England’s health care is of a good standard with professional medical staff available at hospitals and medical centres in most cities and towns. Australia has a reciprocal health care agreement with the United Kingdom and Australian visitors are entitled to receive necessary immediate treatment under the National Health Service (NHS) for up to six months. All nationalities receive free emergency treatment at accident and emergency departments of NHS hospitals but you will be required to pay for any private treatment. We recommend all travellers have adequate health cover in their travel insurance. Food and water standards in England are extremely high and travellers only need to take the same precautions they would at home. No vaccinations are required to enter England, however we do recommend that every member of the family should be up-to-date on routine vaccinations before any family holiday.

With a history dating back thousands of years, England is a country packed with a multitude of traditions, both conservative and quirky. Some English people can seem a little stiff and overly polite at first while others may address you with terms of endearment before you’ve been introduced. It’s not unusual to be called dear, dearie, duck, guv, son, or even treacle, by total strangers. Unfailingly polite, they form orderly queues and make a habit out of apologising. The English people have a high regard for manners so remember to say please, thank you and excuse me and, when you are eating out or are a guest in someone’s home, keep elbows of the tables and eat with a knife and fork. With a Monarchy that is almost 1000 years old, it’s well worth trying to catch the pomp and ceremony one of the many royal events conducted throughout the year.
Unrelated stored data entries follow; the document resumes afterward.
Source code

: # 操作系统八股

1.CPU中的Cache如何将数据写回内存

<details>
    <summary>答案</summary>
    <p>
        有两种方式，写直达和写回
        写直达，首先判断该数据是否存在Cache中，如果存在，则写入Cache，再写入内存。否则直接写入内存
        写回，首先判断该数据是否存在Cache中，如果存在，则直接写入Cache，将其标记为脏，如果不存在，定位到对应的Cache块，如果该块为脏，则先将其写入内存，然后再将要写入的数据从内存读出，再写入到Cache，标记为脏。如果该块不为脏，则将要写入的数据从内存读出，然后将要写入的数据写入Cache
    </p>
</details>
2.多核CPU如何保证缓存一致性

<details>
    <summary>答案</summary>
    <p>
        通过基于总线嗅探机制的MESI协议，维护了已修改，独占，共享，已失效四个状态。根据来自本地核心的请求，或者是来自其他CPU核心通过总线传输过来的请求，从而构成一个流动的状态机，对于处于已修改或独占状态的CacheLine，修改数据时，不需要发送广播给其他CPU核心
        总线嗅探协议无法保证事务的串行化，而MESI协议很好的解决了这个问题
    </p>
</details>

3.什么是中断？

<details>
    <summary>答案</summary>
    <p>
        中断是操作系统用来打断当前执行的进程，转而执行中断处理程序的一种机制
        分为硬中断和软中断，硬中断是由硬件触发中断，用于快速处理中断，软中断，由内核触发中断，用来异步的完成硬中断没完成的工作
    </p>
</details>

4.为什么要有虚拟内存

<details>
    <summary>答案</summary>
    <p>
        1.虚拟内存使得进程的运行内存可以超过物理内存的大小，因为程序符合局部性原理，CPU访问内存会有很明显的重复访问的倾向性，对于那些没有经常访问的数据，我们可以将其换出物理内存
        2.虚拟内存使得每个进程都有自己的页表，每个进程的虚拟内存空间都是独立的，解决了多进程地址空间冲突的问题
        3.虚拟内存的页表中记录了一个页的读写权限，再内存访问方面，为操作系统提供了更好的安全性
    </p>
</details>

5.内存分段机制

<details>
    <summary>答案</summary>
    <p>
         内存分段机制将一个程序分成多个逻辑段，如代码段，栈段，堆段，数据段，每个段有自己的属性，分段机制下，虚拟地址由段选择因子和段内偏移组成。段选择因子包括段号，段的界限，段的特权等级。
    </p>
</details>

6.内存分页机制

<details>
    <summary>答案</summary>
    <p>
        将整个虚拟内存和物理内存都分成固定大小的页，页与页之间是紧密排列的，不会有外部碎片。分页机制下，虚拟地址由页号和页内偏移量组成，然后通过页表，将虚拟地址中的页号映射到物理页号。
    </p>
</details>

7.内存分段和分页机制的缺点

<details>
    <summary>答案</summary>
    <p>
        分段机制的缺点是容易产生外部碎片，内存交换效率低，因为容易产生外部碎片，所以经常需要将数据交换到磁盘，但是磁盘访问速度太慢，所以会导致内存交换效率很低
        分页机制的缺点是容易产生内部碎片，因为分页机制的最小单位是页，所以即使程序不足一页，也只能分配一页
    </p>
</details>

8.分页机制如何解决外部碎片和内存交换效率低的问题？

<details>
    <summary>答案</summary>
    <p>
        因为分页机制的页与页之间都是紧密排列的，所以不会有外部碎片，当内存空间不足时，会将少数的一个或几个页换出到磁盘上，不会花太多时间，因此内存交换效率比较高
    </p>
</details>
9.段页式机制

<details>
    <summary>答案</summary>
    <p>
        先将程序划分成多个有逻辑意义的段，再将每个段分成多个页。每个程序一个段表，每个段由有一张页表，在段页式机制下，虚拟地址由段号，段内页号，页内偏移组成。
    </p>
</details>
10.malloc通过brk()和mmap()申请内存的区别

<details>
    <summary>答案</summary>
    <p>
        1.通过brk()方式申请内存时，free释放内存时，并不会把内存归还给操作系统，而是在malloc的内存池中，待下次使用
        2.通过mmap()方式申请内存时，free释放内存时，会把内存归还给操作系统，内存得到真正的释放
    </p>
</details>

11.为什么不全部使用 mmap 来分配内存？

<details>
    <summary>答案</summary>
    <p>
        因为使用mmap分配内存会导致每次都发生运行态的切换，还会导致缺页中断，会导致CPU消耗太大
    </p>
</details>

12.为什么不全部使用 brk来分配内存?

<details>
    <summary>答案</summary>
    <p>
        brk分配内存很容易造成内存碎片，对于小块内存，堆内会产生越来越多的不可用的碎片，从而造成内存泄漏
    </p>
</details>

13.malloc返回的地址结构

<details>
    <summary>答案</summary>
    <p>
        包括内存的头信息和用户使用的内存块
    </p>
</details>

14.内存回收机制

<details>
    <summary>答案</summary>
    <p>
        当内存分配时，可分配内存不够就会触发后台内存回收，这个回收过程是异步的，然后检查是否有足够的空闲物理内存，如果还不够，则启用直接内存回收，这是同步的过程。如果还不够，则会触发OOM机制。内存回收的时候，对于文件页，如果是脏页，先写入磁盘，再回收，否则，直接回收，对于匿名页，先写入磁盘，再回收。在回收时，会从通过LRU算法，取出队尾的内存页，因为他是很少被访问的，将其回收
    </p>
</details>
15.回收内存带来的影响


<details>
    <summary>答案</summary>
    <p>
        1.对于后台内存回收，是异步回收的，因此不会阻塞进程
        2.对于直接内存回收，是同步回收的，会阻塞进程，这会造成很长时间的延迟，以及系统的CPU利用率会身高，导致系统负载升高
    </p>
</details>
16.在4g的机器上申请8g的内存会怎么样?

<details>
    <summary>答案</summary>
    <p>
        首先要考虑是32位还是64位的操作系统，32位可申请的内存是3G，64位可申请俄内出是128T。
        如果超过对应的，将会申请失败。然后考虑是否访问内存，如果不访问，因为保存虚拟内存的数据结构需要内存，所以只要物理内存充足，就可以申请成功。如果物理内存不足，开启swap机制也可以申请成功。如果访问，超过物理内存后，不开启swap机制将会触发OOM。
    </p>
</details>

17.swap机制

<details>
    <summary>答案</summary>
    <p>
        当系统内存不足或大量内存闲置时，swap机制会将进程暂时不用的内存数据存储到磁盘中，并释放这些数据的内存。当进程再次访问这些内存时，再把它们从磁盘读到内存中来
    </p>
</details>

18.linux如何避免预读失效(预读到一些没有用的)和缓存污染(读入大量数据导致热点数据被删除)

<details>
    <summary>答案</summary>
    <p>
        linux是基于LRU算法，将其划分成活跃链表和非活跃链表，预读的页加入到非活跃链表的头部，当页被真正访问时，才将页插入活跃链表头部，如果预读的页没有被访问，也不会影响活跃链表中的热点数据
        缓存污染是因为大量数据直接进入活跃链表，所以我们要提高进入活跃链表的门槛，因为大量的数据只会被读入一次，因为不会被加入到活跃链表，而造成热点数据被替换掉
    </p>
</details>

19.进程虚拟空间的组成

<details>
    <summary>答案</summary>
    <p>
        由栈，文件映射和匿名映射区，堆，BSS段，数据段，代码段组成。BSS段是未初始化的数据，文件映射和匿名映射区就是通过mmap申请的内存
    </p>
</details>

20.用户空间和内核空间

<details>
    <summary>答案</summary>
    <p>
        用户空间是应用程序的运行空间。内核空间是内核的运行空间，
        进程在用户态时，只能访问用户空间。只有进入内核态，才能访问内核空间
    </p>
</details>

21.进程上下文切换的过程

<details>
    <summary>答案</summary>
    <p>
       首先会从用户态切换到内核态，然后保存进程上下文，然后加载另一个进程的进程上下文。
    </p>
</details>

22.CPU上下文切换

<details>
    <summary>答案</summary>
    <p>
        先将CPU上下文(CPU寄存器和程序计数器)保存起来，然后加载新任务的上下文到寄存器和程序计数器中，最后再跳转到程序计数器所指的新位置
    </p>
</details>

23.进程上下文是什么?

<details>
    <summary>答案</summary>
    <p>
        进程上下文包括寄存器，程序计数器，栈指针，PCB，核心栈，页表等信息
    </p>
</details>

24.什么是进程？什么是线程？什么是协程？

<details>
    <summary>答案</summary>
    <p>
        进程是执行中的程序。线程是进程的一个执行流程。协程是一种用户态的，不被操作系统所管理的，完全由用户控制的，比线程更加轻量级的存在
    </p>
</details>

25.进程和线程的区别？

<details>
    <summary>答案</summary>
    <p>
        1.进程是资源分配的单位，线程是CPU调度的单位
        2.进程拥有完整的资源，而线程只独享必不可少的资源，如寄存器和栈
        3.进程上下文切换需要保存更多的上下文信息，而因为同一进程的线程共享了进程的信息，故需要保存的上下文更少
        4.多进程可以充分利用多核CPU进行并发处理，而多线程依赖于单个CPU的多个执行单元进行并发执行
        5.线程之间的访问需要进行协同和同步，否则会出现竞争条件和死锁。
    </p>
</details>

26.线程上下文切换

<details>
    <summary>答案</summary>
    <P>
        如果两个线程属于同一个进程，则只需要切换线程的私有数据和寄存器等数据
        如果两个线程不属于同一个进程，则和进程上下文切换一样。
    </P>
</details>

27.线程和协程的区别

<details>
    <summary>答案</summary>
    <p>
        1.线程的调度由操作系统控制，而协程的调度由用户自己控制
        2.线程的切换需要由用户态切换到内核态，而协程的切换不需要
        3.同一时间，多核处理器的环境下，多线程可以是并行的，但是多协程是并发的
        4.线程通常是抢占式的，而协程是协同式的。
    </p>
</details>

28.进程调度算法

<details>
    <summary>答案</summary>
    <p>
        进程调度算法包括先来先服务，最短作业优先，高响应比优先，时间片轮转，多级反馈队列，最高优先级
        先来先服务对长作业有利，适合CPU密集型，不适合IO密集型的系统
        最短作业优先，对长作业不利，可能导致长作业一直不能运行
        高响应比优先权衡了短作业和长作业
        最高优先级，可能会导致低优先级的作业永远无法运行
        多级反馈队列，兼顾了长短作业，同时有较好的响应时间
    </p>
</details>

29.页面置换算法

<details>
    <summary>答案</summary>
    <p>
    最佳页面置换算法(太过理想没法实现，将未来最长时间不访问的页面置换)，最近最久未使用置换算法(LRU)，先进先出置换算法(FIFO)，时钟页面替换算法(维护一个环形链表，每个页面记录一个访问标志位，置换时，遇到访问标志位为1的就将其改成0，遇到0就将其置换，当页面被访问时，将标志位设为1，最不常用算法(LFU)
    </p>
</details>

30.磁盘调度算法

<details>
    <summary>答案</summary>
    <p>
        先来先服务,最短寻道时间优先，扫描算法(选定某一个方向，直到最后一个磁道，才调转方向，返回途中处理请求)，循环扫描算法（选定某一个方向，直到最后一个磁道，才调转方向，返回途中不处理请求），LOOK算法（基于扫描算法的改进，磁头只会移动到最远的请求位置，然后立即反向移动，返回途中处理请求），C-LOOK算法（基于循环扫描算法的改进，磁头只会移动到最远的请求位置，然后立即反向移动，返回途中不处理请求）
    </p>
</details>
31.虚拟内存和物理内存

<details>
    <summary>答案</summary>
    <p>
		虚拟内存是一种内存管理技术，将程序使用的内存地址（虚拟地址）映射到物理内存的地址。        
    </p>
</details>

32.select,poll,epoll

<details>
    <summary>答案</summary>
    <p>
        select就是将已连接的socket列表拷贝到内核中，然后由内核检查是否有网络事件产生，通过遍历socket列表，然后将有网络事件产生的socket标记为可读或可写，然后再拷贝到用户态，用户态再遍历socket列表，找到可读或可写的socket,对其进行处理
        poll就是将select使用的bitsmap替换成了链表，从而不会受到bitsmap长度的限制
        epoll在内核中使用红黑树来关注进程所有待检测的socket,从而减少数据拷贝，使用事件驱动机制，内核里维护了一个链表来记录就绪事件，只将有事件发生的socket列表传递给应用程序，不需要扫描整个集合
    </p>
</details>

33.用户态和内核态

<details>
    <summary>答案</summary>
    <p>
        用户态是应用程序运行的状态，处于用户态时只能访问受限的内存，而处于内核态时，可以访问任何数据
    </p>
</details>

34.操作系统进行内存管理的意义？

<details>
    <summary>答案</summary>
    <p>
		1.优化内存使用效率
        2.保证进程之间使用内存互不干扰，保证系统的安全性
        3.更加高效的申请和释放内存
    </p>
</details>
England is not the cheapest place for a family holiday. While hotel prices can be high, in rural areas bed and breakfasts and cottages can provide a cheaper option, and Airbnb can provide a great budget option for families looking for unique places to stay. Transportation is unavoidable and while getting around the country is relatively easy, it can be quite expensive. Food lovers will find dining out to be surprisingly costly but if you stick to good old fish and chips and local pub meals you can bag a bargain. It is also a great idea to hit the supermarket to stock up for cheap and cheerful DIY Meals. Tipping is not compulsory but is appreciated. Around 10% in restaurants and teahouses with table service and for taxis is about average. The good news is that many of the great museums and galleries are free, so there’s plenty to do that wont require a big expenditure.